Rate

BAGIAN KEDUA The Assassins Code Name: Ghost FILE 23: Pasukan Khusus

Mystery & Detective Series 649

    SELFI membuka mata. Pandanganya sedikit buram. Serasa berada di balik plastik transparan. Tulisan pertama yang dilihatnya ditulis kapital: BIOHAZARD, berada tidak jauh darinya. Ia melihat orang-orang dari balik jendela kaca besar. Orang-orang yang berpakaian jas laboratorium itu tengah mengawasinya.
    Apa yang dilakukan orang-orang itu di dalam ruang kaca?
    Salah seorang dari mereka mengenakan masker dan pakaian terusan sekali pakai. Kemudian membuka ruang kaca itu. Selfi mulai menyadari bukan mereka yang berada di ruang kaca, melainkan dirinya.

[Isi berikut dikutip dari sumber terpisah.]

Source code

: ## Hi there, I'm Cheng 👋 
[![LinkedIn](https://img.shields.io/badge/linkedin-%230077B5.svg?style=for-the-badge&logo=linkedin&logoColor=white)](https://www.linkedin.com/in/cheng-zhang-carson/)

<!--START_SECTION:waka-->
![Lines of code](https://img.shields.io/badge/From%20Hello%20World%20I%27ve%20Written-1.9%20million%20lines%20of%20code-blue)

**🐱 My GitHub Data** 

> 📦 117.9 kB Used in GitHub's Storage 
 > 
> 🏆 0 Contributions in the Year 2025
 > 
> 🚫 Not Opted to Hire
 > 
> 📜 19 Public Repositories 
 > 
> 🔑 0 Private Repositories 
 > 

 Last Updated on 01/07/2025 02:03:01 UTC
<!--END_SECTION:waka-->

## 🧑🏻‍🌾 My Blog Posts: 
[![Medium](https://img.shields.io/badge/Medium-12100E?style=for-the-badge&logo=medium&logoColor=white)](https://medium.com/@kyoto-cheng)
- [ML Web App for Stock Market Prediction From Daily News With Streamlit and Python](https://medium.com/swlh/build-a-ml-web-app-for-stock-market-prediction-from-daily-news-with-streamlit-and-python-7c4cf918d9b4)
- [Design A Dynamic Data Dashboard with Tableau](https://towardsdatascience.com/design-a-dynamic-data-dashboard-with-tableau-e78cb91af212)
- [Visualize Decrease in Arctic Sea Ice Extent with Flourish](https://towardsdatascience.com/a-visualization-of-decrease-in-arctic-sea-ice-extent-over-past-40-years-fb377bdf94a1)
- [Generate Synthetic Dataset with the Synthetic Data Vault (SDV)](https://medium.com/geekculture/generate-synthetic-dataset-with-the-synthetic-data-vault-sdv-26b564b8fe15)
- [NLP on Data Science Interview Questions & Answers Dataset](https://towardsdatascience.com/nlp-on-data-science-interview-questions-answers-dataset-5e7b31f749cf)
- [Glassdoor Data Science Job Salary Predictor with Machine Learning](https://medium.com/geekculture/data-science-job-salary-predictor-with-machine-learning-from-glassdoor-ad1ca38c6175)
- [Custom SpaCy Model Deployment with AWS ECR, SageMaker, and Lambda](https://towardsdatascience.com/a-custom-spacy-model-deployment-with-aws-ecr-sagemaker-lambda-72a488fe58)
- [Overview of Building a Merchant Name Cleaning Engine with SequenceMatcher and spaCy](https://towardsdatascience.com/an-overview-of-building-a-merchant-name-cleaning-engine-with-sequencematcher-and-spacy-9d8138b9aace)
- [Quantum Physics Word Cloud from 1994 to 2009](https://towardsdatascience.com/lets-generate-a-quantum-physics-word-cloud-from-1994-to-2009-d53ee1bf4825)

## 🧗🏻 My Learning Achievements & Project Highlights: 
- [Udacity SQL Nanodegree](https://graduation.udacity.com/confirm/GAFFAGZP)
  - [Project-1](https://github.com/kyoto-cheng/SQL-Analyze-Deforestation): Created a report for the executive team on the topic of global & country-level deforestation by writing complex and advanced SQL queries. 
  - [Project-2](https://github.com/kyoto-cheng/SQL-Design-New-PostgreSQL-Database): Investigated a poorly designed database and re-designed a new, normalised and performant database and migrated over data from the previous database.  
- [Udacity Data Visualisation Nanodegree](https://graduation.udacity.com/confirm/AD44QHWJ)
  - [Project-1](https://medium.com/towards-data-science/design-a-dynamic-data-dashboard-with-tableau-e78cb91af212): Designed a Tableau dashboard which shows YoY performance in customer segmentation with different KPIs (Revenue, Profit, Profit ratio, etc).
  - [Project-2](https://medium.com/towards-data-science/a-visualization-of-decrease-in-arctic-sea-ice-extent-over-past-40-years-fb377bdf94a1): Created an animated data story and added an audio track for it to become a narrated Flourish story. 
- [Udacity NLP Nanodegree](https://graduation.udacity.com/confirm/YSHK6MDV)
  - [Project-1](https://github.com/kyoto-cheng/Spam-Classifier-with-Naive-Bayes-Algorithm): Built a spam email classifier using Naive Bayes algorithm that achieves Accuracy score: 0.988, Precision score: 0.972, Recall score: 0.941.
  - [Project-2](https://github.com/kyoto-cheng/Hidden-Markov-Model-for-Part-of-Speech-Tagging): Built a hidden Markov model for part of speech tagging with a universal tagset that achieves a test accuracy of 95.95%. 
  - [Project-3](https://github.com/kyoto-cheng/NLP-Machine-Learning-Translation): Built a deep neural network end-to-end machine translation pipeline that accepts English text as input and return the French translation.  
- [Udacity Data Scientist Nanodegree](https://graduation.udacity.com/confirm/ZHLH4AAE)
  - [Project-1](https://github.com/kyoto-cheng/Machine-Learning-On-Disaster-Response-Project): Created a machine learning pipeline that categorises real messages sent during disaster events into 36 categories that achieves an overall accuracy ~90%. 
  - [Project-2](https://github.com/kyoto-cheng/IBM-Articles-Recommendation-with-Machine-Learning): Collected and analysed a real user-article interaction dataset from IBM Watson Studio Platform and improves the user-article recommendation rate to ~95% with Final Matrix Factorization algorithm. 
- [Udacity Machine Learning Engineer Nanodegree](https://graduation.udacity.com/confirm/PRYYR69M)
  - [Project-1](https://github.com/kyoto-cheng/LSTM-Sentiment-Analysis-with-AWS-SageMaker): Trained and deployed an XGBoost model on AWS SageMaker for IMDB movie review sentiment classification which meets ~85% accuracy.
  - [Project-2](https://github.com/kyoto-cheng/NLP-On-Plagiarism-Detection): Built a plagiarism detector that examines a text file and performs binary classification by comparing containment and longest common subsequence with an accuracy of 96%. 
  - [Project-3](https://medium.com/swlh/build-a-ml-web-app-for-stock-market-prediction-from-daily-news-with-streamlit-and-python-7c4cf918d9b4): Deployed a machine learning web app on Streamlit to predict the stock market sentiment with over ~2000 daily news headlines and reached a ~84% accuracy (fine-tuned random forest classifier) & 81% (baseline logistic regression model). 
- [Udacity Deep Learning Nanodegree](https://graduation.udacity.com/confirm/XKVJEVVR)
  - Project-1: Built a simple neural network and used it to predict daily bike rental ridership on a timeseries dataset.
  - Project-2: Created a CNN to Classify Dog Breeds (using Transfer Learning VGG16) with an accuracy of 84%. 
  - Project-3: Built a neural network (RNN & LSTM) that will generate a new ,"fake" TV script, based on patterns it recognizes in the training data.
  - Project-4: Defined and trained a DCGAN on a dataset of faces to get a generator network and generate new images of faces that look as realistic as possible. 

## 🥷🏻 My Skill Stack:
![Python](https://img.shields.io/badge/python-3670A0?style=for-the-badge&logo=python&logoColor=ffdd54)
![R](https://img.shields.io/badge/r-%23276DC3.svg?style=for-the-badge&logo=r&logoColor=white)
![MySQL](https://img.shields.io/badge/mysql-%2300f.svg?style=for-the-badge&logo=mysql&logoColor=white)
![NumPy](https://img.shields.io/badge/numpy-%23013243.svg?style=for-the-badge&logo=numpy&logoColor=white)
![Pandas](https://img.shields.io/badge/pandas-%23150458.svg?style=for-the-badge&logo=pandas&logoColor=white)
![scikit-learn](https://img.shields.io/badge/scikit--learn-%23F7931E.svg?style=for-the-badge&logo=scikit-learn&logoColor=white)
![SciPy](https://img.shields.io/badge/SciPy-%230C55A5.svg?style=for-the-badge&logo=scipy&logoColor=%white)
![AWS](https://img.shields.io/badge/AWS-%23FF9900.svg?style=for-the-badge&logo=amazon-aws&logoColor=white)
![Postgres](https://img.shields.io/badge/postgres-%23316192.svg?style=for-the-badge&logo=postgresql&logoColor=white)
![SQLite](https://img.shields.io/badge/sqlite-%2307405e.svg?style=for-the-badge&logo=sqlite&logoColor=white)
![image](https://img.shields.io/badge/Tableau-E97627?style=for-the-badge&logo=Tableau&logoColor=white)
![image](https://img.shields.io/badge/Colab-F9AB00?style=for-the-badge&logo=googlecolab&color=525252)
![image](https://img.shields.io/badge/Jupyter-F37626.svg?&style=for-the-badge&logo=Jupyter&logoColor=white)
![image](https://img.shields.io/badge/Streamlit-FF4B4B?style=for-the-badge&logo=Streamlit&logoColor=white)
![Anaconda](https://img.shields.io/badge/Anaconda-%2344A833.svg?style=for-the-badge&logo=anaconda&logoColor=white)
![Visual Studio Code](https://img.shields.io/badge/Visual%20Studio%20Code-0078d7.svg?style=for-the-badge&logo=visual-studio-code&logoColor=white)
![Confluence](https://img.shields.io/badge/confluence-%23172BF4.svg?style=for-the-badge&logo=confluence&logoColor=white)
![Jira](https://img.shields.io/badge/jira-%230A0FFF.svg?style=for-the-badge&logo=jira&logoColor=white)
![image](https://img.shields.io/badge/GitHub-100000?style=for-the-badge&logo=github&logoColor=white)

    Aku berada di mana? Kenapa aku ada di dalam sini?
    Ingatannya perlahan pulih. Seraut wajah terbayang dalam benaknya. Dan kejadian di vila itu seperti mengempasnya kembali ke kejadian masa lalu. Setelah melihat Inspektur Anton ambruk, pandangannya buram dan dirinya seperti masuk ke dalam lorong gelap. Setelah itu tidak ada yang diingatnya lagi.
    “Apa yang kau rasakan?”
    Selfi tersentak ketika mendengar suara yang dikenalnya dari dekatnya. Suara berkeresik yang aneh. Ia menyadari suara itu berasal dari mikrofon yang menempel di samping kepalanya. Seraut wajah yang berada di balik masker membuatnya tersentak. Wajah yang sangat dikenalnya. Evangela!

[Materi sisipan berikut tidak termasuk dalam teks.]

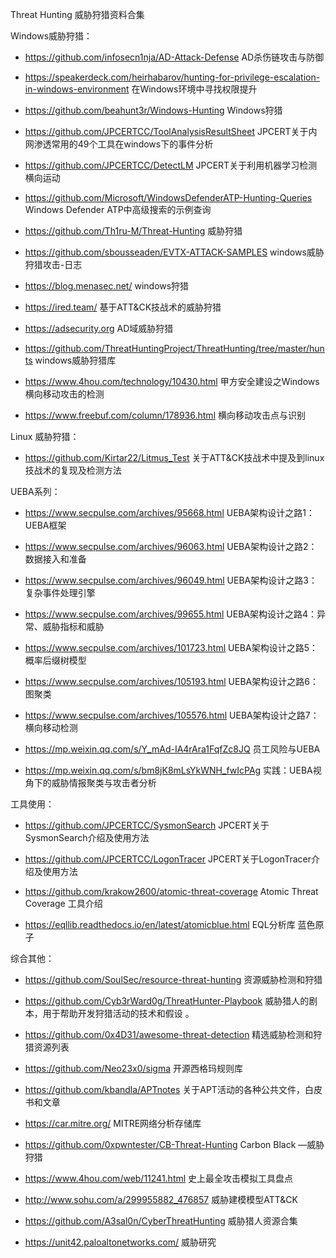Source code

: Threat Hunting 威胁狩猎资料合集

Windows威胁狩猎：

- https://github.com/infosecn1nja/AD-Attack-Defense    AD杀伤链攻击与防御

- https://speakerdeck.com/heirhabarov/hunting-for-privilege-escalation-in-windows-environment   在Windows环境中寻找权限提升

- https://github.com/beahunt3r/Windows-Hunting   Windows狩猎

- https://github.com/JPCERTCC/ToolAnalysisResultSheet   JPCERT关于内网渗透常用的49个工具在windows下的事件分析

- https://github.com/JPCERTCC/DetectLM   JPCERT关于利用机器学习检测横向运动

- https://github.com/Microsoft/WindowsDefenderATP-Hunting-Queries   Windows Defender ATP中高级搜索的示例查询

- https://github.com/Th1ru-M/Threat-Hunting   威胁狩猎

- https://github.com/sbousseaden/EVTX-ATTACK-SAMPLES  windows威胁狩猎攻击-日志

- https://blog.menasec.net/   windows狩猎

- https://ired.team/  基于ATT&CK技战术的威胁狩猎

- https://adsecurity.org  AD域威胁狩猎

- https://github.com/ThreatHuntingProject/ThreatHunting/tree/master/hunts  windows威胁狩猎库

- https://www.4hou.com/technology/10430.html   甲方安全建设之Windows横向移动攻击的检测

- https://www.freebuf.com/column/178936.html  横向移动攻击点与识别 

Linux 威胁狩猎：

- https://github.com/Kirtar22/Litmus_Test  关于ATT&CK技战术中提及到linux技战术的复现及检测方法


UEBA系列：

- https://www.secpulse.com/archives/95668.html  UEBA架构设计之路1：UEBA框架

- https://www.secpulse.com/archives/96063.html  UEBA架构设计之路2：数据接入和准备

- https://www.secpulse.com/archives/96049.html  UEBA架构设计之路3：复杂事件处理引擎

- https://www.secpulse.com/archives/99655.html  UEBA架构设计之路4：异常、威胁指标和威胁

- https://www.secpulse.com/archives/101723.html UEBA架构设计之路5： 概率后缀树模型

- https://www.secpulse.com/archives/105193.html UEBA架构设计之路6： 图聚类

- https://www.secpulse.com/archives/105576.html UEBA架构设计之路7： 横向移动检测

- https://mp.weixin.qq.com/s/Y_mAd-IA4rAra1FqfZc8JQ  员工风险与UEBA

- https://mp.weixin.qq.com/s/bm8jK8mLsYkWNH_fwIcPAg  实践：UEBA视角下的威胁情报聚类与攻击者分析 




工具使用：

- https://github.com/JPCERTCC/SysmonSearch   JPCERT关于SysmonSearch介绍及使用方法

- https://github.com/JPCERTCC/LogonTracer    JPCERT关于LogonTracer介绍及使用方法

- https://github.com/krakow2600/atomic-threat-coverage   Atomic Threat Coverage 工具介绍

- https://eqllib.readthedocs.io/en/latest/atomicblue.html    EQL分析库 蓝色原子


综合其他：

- <https://github.com/SoulSec/resource-threat-hunting>   资源威胁检测和狩猎

- https://github.com/Cyb3rWard0g/ThreatHunter-Playbook   威胁猎人的剧本，用于帮助开发狩猎活动的技术和假设
。
- https://github.com/0x4D31/awesome-threat-detection   精选威胁检测和狩猎资源列表

- https://github.com/Neo23x0/sigma   开源西格玛规则库

- https://github.com/kbandla/APTnotes   关于APT活动的各种公共文件，白皮书和文章

- https://car.mitre.org/    MITRE网络分析存储库

- https://github.com/0xpwntester/CB-Threat-Hunting   Carbon Black —威胁狩猎

- https://www.4hou.com/web/11241.html  史上最全攻击模拟工具盘点

- http://www.sohu.com/a/299955882_476857 威胁建模模型ATT&CK

- https://github.com/A3sal0n/CyberThreatHunting  威胁猎人资源合集

- https://unit42.paloaltonetworks.com/  威胁研究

    “Di mana Inspektur Anton! Apa yang kau perbuat padanya?!” tanya Selfi dengan suara serak.
    “Pria tangguh itu tengah bergulat dengan kematian … ia juga menjadi kelinci percobaan.”
    Selfi mengerang. Ia berusaha beranjak dari tempatnya, namun tidak berhasil. Ia menyadari tangan dan kakinya terikat.
    “Aku berada di mana? Kenapa aku bisa berada di sini?”
    “Kau aman di istanaku. Istana rahasia di laut selatan. Aku sudah pulih dari evatoxin karena mendapat antitoksin yang lebih kuat. Jangan banyak bergerak. Kau masih dalam masa percobaan. Eksperimen masih belum selesai.”
    “Kau pembunuh!” Selfi merasakan tenggorokannya sakit.
    “Shh... tenang kelinciku. Racunku hanya membunuh pria. Itu sudah takdir mereka sebagai pria, bukan?”
    “Apa yang kau inginkan dariku?! Sudah berapa lama aku di sini!”
    “Senjata biokimia butuh antitoksin. Kau kelinci percobaan kami. Kau nggak sendirian sendirian. Kami membutuhkanmu … lebih lama dari perkiraan kami. Lima tahun? Lima belas tahun? Selamanya? Entahlah … kau tahu sains itu sebenarnya relatif … nggak ada yang benar-benar pasti ... kita memainkan dadu yang telah diciptakan Tuhan.”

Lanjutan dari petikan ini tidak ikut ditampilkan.